- [Task requirements] Could you copy exactly the lines below from the one with "We call the" to the one with "The deterministic six-community", inclusive, leaving out any pictures?

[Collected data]
┌──

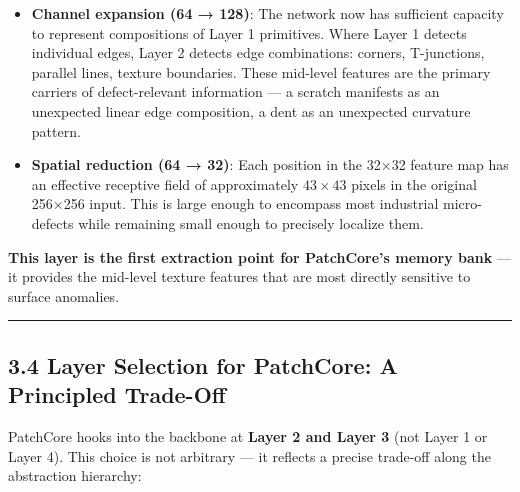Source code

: \begin{itemize}
\item
  \textbf{Channel expansion (64 → 128)}: The network now has sufficient capacity to represent compositions of Layer 1 primitives. Where Layer 1 detects individual edges, Layer 2 detects edge combinations: corners, T-junctions, parallel lines, texture boundaries. These mid-level features are the primary carriers of defect-relevant information --- a scratch manifests as an unexpected linear edge composition, a dent as an unexpected curvature pattern.
\item
  \textbf{Spatial reduction (64 → 32)}: Each position in the 32×32 feature map has an effective receptive field of approximately \(43 \times 43\) pixels in the original 256×256 input. This is large enough to encompass most industrial micro-defects while remaining small enough to precisely localize them.
\end{itemize}

\textbf{This layer is the first extraction point for PatchCore's memory bank} --- it provides the mid-level texture features that are most directly sensitive to surface anomalies.

\begin{center}\rule{0.5\linewidth}{0.5pt}\end{center}

\subsection{3.4 Layer Selection for PatchCore: A Principled Trade-Off}\label{layer-selection-for-patchcore-a-principled-trade-off}

PatchCore hooks into the backbone at \textbf{Layer 2 and Layer 3} (not Layer 1 or Layer 4). This choice is not arbitrary --- it reflects a precise trade-off along the abstraction hierarchy:

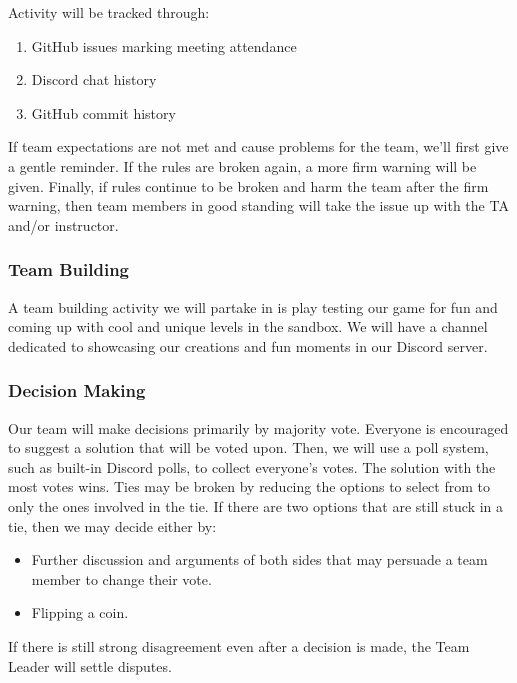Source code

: \documentclass{article}
\begin{document}
Activity will be tracked through:
\begin{enumerate}
\item{GitHub issues marking meeting attendance}
\item{Discord chat history}
\item{GitHub commit history}
\end{enumerate}

If team expectations are not met and cause problems for the team, we'll first give a gentle reminder. If the rules are broken again, a more firm warning will be given. Finally, if rules continue to be broken and harm the team after the firm warning, then team members in good standing will take the issue up with the TA and/or instructor.


\subsubsection*{Team Building}

A team building activity we will partake in is play testing our game for fun and coming up with cool and unique levels in the sandbox. We will have a channel dedicated to showcasing our creations and fun moments in our Discord server.

\subsubsection*{Decision Making} 

Our team will make decisions primarily by majority vote. Everyone is encouraged to suggest a solution that will be voted upon. Then, we will use a poll system, such as built-in Discord polls, to collect everyone's votes. The solution with the most votes wins.
Ties may be broken by reducing the options to select from to only the ones involved in the tie. If there are two options that are still stuck in a tie, then we may decide either by:
\begin{itemize}
\item{Further discussion and arguments of both sides that may persuade a team member to change their vote.}
\item{Flipping a coin.}
\end{itemize}
If there is still strong disagreement even after a decision is made, the Team Leader will settle disputes.
\end{document}

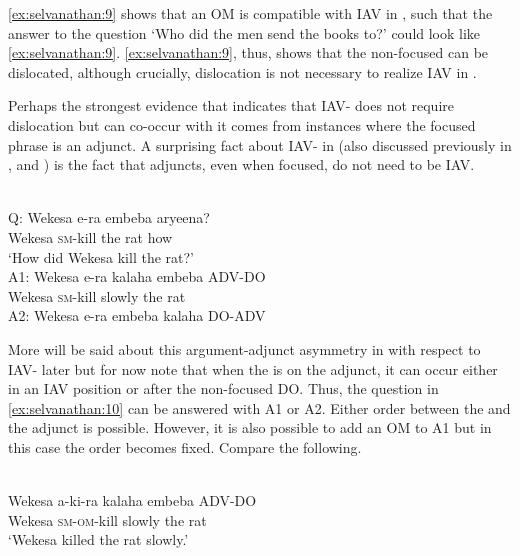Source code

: \documentclass[output=paper
,newtxmath
,modfonts
,nonflat]{langsci/langscibook}
\begin{document}
\ref{ex:selvanathan:9} shows that an OM is compatible with IAV  in , such that the answer to the question ‘Who did the men send the books to?’ could look like \ref{ex:selvanathan:9}. \ref{ex:selvanathan:9}, thus, shows that the non-focused  can be dislocated, although crucially, dislocation is not necessary to realize IAV  in .

Perhaps the strongest evidence that indicates that  IAV- does not require dislocation but can co-occur with it comes from instances where the focused phrase is an adjunct. A surprising fact about IAV- in  (also discussed previously in \citet{Carstens2013}, and \citet{safirforthcoming}) is the fact that  adjuncts, even when focused, do not need to be IAV.

\ea\label{ex:selvanathan:10}
\\

Q: \gll Wekesa   e-ra     embeba   aryeena? \\
	Wekesa   \textsc{sm}{}-kill   {the rat}    how \\
\glt \-\hspace{0.5cm}`How did Wekesa kill the rat?' \\

A1: \gll Wekesa    e-ra   kalaha   embeba ADV-DO \\
Wekesa   \textsc{sm}{}-kill   slowly    {the rat} \\

A2: \gll Wekesa    e-ra   embeba   kalaha   DO-ADV\\
\z

More will be said about this argument-adjunct asymmetry in  with respect to IAV- later but for now note that when the  is on the adjunct, it can occur either in an IAV position or after the non-focused DO. Thus, the question in \ref{ex:selvanathan:10} can be answered with A1 or A2. Either order between the  and the adjunct is possible. However, it is also possible to add an OM to A1 but in this case the order becomes fixed. Compare the following.

\ea\label{ex:selvanathan:11}
\\
\ea\label{ex:selvanathan:11a}
\gll Wekesa  a-ki-ra   kalaha   embeba  ADV-DO\\
Wekesa  \textsc{sm}{}-\textsc{om}{}-kill  slowly    {the rat}\\
\glt `Wekesa killed the rat slowly.' 
\end{document}

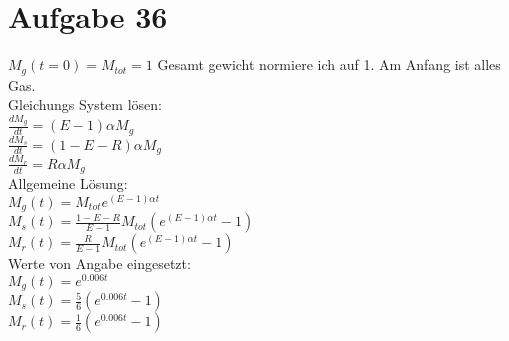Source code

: \section{Aufgabe 36}

$M_g(t=0) = M_{tot} = 1$ Gesamt gewicht normiere ich auf 1. Am Anfang ist alles Gas.\\
Gleichungs System lösen:\\
$\frac{dM_g}{dt} = (E - 1) \alpha M_g$\\
$\frac{dM_s}{dt} = (1 - E - R) \alpha M_g$\\
$\frac{dM_r}{dt} = R \alpha M_g$\\

Allgemeine Lösung:\\
$M_g(t) = M_{tot} e^{(E - 1)\alpha t}$\\
$M_s(t) = \frac{1 - E - R}{E - 1}M_{tot}(e^{(E - 1)\alpha t} - 1)$\\
$M_r(t) = \frac{R}{E -1}M_{tot}(e^{(E - 1)\alpha t} - 1)$\\



Werte von Angabe eingesetzt:\\
$M_g(t) = e^{0.006t}$\\
$M_s(t) = \frac{5}{6}(e^{0.006t} - 1)$\\
$M_r(t) = \frac{1}{6}(e^{0.006t} - 1)$\\
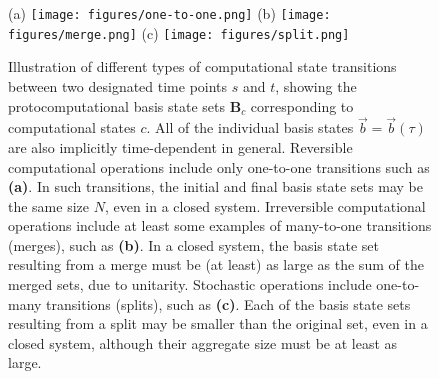\documentclass[preprints,article,accept,moreauthors,pdftex]{Definitions/mdpi}
\begin{document}
\begin{figure}[h]	
\widefigure
(a) \texttt{[image: figures/one-to-one.png]}
\hspace{0.6 cm}(b) \texttt{[image: figures/merge.png]}
\hspace{0.6 cm}(c) \texttt{[image: figures/split.png]}
\caption{Illustration of different types of computational state transitions between two designated time points $s$ and $t$, showing the protocomputational basis state sets $\boldsymbol{B}_c$ corresponding to computational states $c$. All of the individual basis states $\vec{b} = \vec{b}(\tau)$ are also implicitly time-dependent in general. Reversible computational operations include only one-to-one transitions such as \textbf{(a)}. In such transitions, the initial and final basis state sets may be the same size $N$, even in a closed system. Irreversible computational operations include at least some examples of many-to-one transitions (merges), such as \textbf{(b)}. In a closed system, the basis state set resulting from a merge must be (at least) as large as the sum of the merged sets, due to unitarity. Stochastic operations include one-to-many transitions (splits), such as \textbf{(c)}. Each of the basis state sets resulting from a split may be smaller than the original set, even in a closed system, although their aggregate size must be at least as large.\label{fig:transitions}}
\end{figure}  
\end{document}
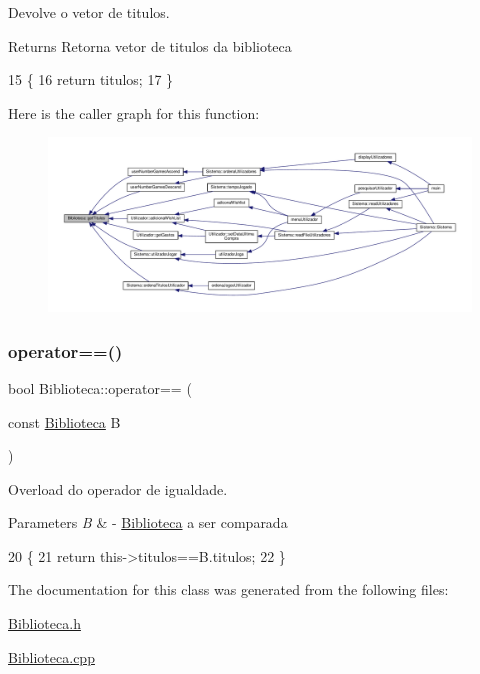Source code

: Devolve o vetor de titulos. 

\begin{DoxyReturn}{Returns}
Retorna vetor de titulos da biblioteca 
\end{DoxyReturn}

\begin{DoxyCode}
15 \{
16     \textcolor{keywordflow}{return} titulos;
17 \}
\end{DoxyCode}
Here is the caller graph for this function\+:
\nopagebreak
\begin{figure}[H]
\begin{center}
\leavevmode
\includegraphics[width=350pt]{classBiblioteca_a03c1ebf76a4ace4f57000bb99a87bb88_icgraph}
\end{center}
\end{figure}
\mbox{\label{classBiblioteca_a962423a2d93507ad7348e9b8c83eb1b8}} 
\subsubsection{\texorpdfstring{operator==()}{operator==()}}
{\footnotesize\ttfamily bool Biblioteca\+::operator== (\begin{DoxyParamCaption}\item[{const \hyperlink{classBiblioteca}{Biblioteca}}]{B }\end{DoxyParamCaption})}



Overload do operador de igualdade. 


\begin{DoxyParams}{Parameters}
{\em B} & -\/ \hyperlink{classBiblioteca}{Biblioteca} a ser comparada \\
\hline
\end{DoxyParams}

\begin{DoxyCode}
20 \{
21     \textcolor{keywordflow}{return} this->titulos==B.titulos;
22 \}
\end{DoxyCode}


The documentation for this class was generated from the following files\+:\begin{DoxyCompactItemize}
\item 
\hyperlink{Biblioteca_8h}{Biblioteca.\+h}\item 
\hyperlink{Biblioteca_8cpp}{Biblioteca.\+cpp}\end{DoxyCompactItemize}
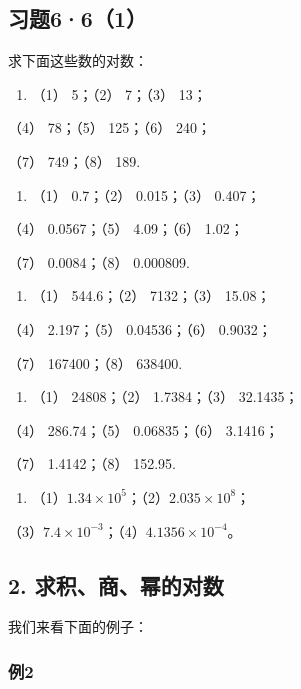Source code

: \subsection{习题6·6（1）}

求下面这些数的对数：

\begin{enumerate}
\item
  （1） 5；（2） 7；（3） 13；
\end{enumerate}

（4） 78；（5） 125；（6） 240；

（7） 749；（8） 189.

\begin{enumerate}[start=2]
\item
  （1） 0.7；（2） 0.015；（3） 0.407；
\end{enumerate}

（4） 0.0567；（5） 4.09；（6） 1.02；

（7） 0.0084；（8） 0.000809.

\begin{enumerate}[start=3]
\item
  （1） 544.6；（2） 7132；（3） 15.08；
\end{enumerate}

（4） 2.197；（5） 0.04536；（6） 0.9032；

（7） 167400；（8） 638400.

\begin{enumerate}[start=4]
\item
  （1） 24808；（2） 1.7384；（3） 32.1435；
\end{enumerate}

（4） 286.74；（5） 0.06835；（6） 3.1416；

（7） 1.4142；（8） 152.95.

\begin{enumerate}[start=5]
\item
  （1）\(1.34 \times 10^{5}\)；（2）\(2.035 \times 10^{8}\)；
\end{enumerate}

（3）\(7.4 \times 10^{-3}\)；（4）\(4.1356 \times 10^{-4}\)。

\subsection{2. 求积、商、幂的对数}

我们来看下面的例子：

\subsubsection{例2}

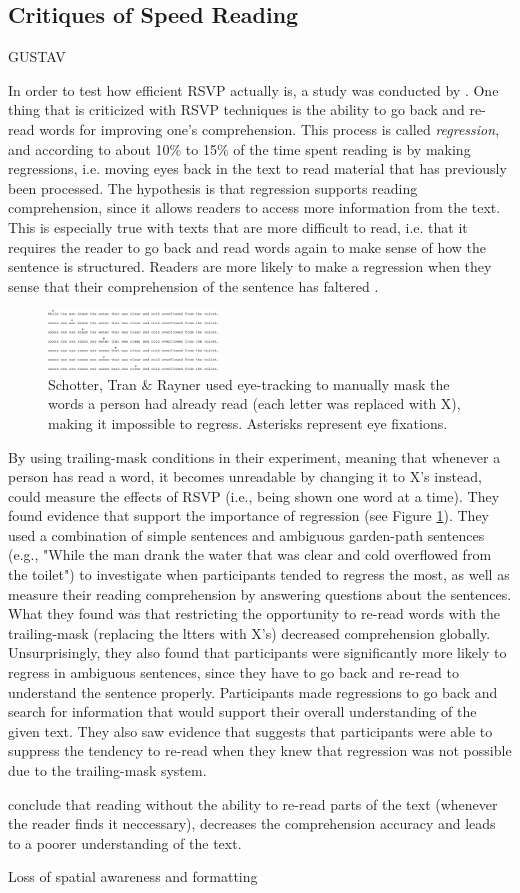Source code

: \subsection{Critiques of Speed Reading}
GUSTAV

In order to test how efficient RSVP actually is, a study was conducted by \cite{schotter_dont_2014}. One thing that is criticized with RSVP techniques is the ability to go back and re-read words for improving one's comprehension. This process is called \textit{regression}, and according to \cite{schotter_dont_2014} about 10\% to 15\% of the time spent reading is by making regressions, i.e. moving eyes back in the text to read material that has previously been processed. The hypothesis is that regression supports reading comprehension, since it allows readers to access more information from the text. This is especially true with texts that are more difficult to read, i.e. that it requires the reader to go back and read words again to make sense of how the sentence is structured. Readers are more likely to make a regression when they sense that their comprehension of the sentence has faltered \cite{schotter_dont_2014}.

\begin{figure}[htbp]
\centering
\includegraphics[width=0.4\textwidth]{Pics/trace_crosses}
\caption{Schotter, Tran \& Rayner used eye-tracking to manually mask the words a person had already read (each letter was replaced with X), making it impossible to regress. Asterisks represent eye fixations.}
\label{fig:trace_cross}
\end{figure}

By using trailing-mask conditions in their experiment, meaning that whenever a person has read a word, it becomes unreadable by changing it to X's instead, \cite{schotter_dont_2014} could measure the effects of RSVP (i.e., being shown one word at a time). They found evidence that support the importance of regression (see Figure \ref{fig:trace_cross}). They used a combination of simple sentences and ambiguous garden-path sentences (e.g., "While
the man drank the water that was clear and cold overflowed from the toilet") to investigate when participants tended to regress the most, as well as measure their reading comprehension by answering questions about the sentences. What they found was that restricting the opportunity to re-read words with the trailing-mask (replacing the ltters with X's) decreased comprehension globally. Unsurprisingly, they also found that participants were significantly more likely to regress in ambiguous sentences, since they have to go back and re-read to understand the sentence properly. Participants made regressions to go back and search for information that would support their overall understanding of the given text. They also saw evidence that suggests that participants were able to suppress the tendency to re-read when they knew that regression was not possible due to the trailing-mask system.

\cite{schotter_dont_2014} conclude that reading without the ability to re-read parts of the text (whenever the reader finds it neccessary), decreases the comprehension accuracy and leads to a poorer understanding of the text.


Loss of spatial awareness and formatting
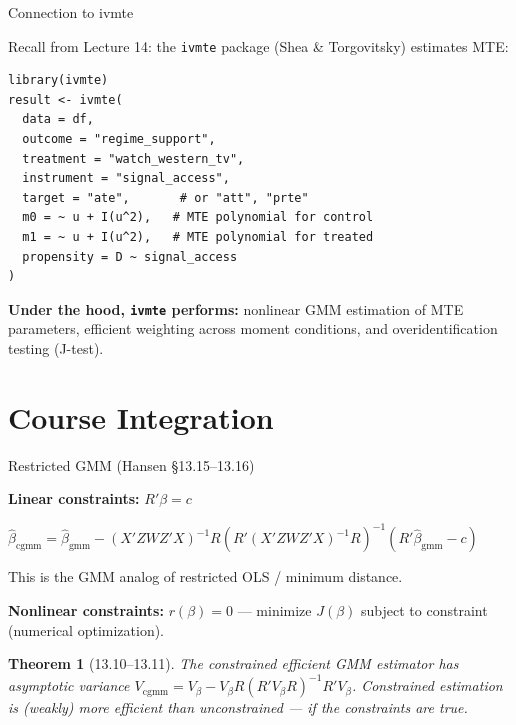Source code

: \documentclass[aspectratio=169, handout]{beamer}
\newtheorem{thm}{Theorem}
\numberwithin{equation}{section}
\begin{document}
\begin{frame}[fragile]{Connection to ivmte}

Recall from Lecture 14: the \texttt{ivmte} package (Shea \& Torgovitsky) estimates MTE:

\begin{lstlisting}[basicstyle=\ttfamily\footnotesize]
library(ivmte)
result <- ivmte(
  data = df,
  outcome = "regime_support",
  treatment = "watch_western_tv",
  instrument = "signal_access",
  target = "ate",       # or "att", "prte"
  m0 = ~ u + I(u^2),   # MTE polynomial for control
  m1 = ~ u + I(u^2),   # MTE polynomial for treated
  propensity = D ~ signal_access
)
\end{lstlisting}

\smallskip
\textbf{Under the hood, \texttt{ivmte} performs:} nonlinear GMM estimation of MTE parameters, efficient weighting across moment conditions, and overidentification testing (J-test).

\end{frame}

\section{Course Integration}

\begin{frame}{Restricted GMM (Hansen \S13.15--13.16)}

\textbf{Linear constraints:} $R'\beta = c$

\smallskip
$\hat\beta_{\text{cgmm}} = \hat\beta_{\text{gmm}} - (X'ZWZ'X)^{-1}R\!\left(R'(X'ZWZ'X)^{-1}R\right)^{-1}\!(R'\hat\beta_{\text{gmm}} - c)$

\smallskip
This is the GMM analog of restricted OLS / minimum distance.

\medskip
\textbf{Nonlinear constraints:} $r(\beta) = 0$ --- minimize $J(\beta)$ subject to constraint (numerical optimization).

\medskip
\begin{thm}[13.10--13.11]
The constrained efficient GMM estimator has asymptotic variance
$V_{\text{cgmm}} = V_\beta - V_\beta R(R'V_\beta R)^{-1}R'V_\beta$.
Constrained estimation is (weakly) more efficient than unconstrained --- if the constraints are true.
\end{thm}

\end{frame}
\end{document}
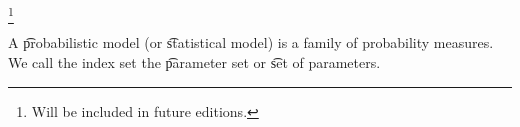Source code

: 
\footnote{Will be included in future editions.}


A \t{probabilistic model} (or \t{statistical model}) is a family of probability measures.
We call the index set the \t{parameter set} or \t{set of parameters}.



\blankpage
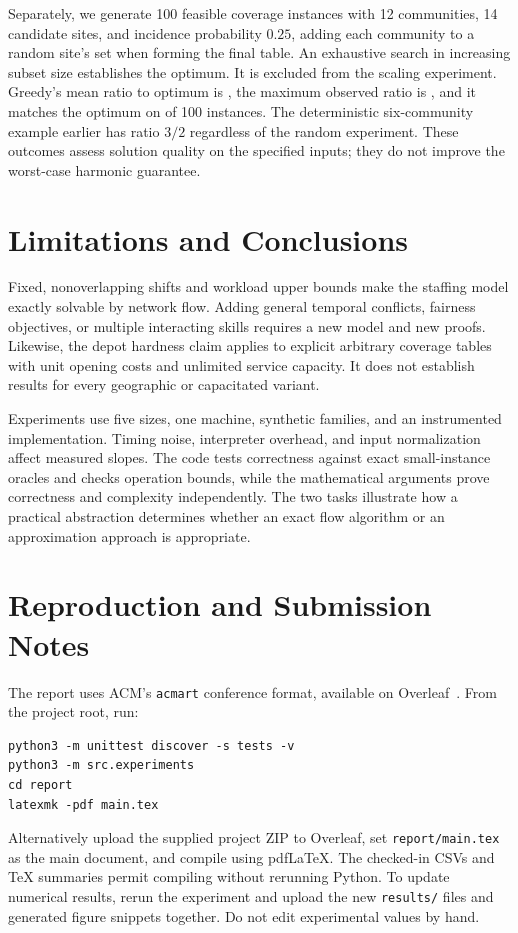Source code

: \documentclass[sigconf,nonacm]{acmart}
\begin{document}
Separately, we generate 100 feasible coverage instances with 12 communities,
14 candidate sites, and incidence probability $0.25$, adding each community
to a random site's set when forming the final table. An exhaustive search
in increasing subset size establishes the optimum. It is excluded from the
scaling experiment. Greedy's mean ratio to optimum is
\QualityMeanRatio{}, the maximum observed ratio is \QualityMaxRatio{}, and
it matches the optimum on \QualityOptimalCount{} of 100 instances.
The deterministic six-community example earlier has ratio $3/2$ regardless
of the random experiment. These outcomes assess solution quality on the
specified inputs; they do not improve the worst-case harmonic guarantee.

\section{Limitations and Conclusions}
Fixed, nonoverlapping shifts and workload upper bounds make the staffing
model exactly solvable by network flow. Adding general temporal conflicts,
fairness objectives, or multiple interacting skills requires a new model and
new proofs. Likewise, the depot hardness claim applies to explicit arbitrary
coverage tables with unit opening costs and unlimited service capacity.
It does not establish results for every geographic or capacitated variant.

Experiments use five sizes, one machine, synthetic families, and an
instrumented implementation. Timing noise, interpreter overhead, and
input normalization affect measured slopes. The code tests correctness
against exact small-instance oracles and checks operation bounds, while
the mathematical arguments prove correctness and complexity independently.
The two tasks illustrate how a practical abstraction determines whether an
exact flow algorithm or an approximation approach is appropriate.




\clearpage
\appendix
\section{Reproduction and Submission Notes}
The report uses ACM's \texttt{acmart} conference format, available on
Overleaf~\cite{template}. From the project root, run:
\begin{Verbatim}[fontsize=\small,breaklines=true]
python3 -m unittest discover -s tests -v
python3 -m src.experiments
cd report
latexmk -pdf main.tex
\end{Verbatim}
Alternatively upload the supplied project ZIP to Overleaf, set
\texttt{report/main.tex} as the main document, and compile using pdfLaTeX.
The checked-in CSVs and TeX summaries permit compiling without rerunning
Python. To update numerical results, rerun the experiment and upload the new
\texttt{results/} files and generated figure snippets together. Do not edit
experimental values by hand.
\end{document}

└──

- [Solved problem]
We call the index set the \t{parameter set} or \t{set of parameters}.



\blankpage
Source code

: \documentclass[sigconf,nonacm]{acmart}
\begin{document}
Separately, we generate 100 feasible coverage instances with 12 communities,
14 candidate sites, and incidence probability $0.25$, adding each community
to a random site's set when forming the final table. An exhaustive search
in increasing subset size establishes the optimum. It is excluded from the
scaling experiment. Greedy's mean ratio to optimum is
\QualityMeanRatio{}, the maximum observed ratio is \QualityMaxRatio{}, and
it matches the optimum on \QualityOptimalCount{} of 100 instances.
The deterministic six-community example earlier has ratio $3/2$ regardless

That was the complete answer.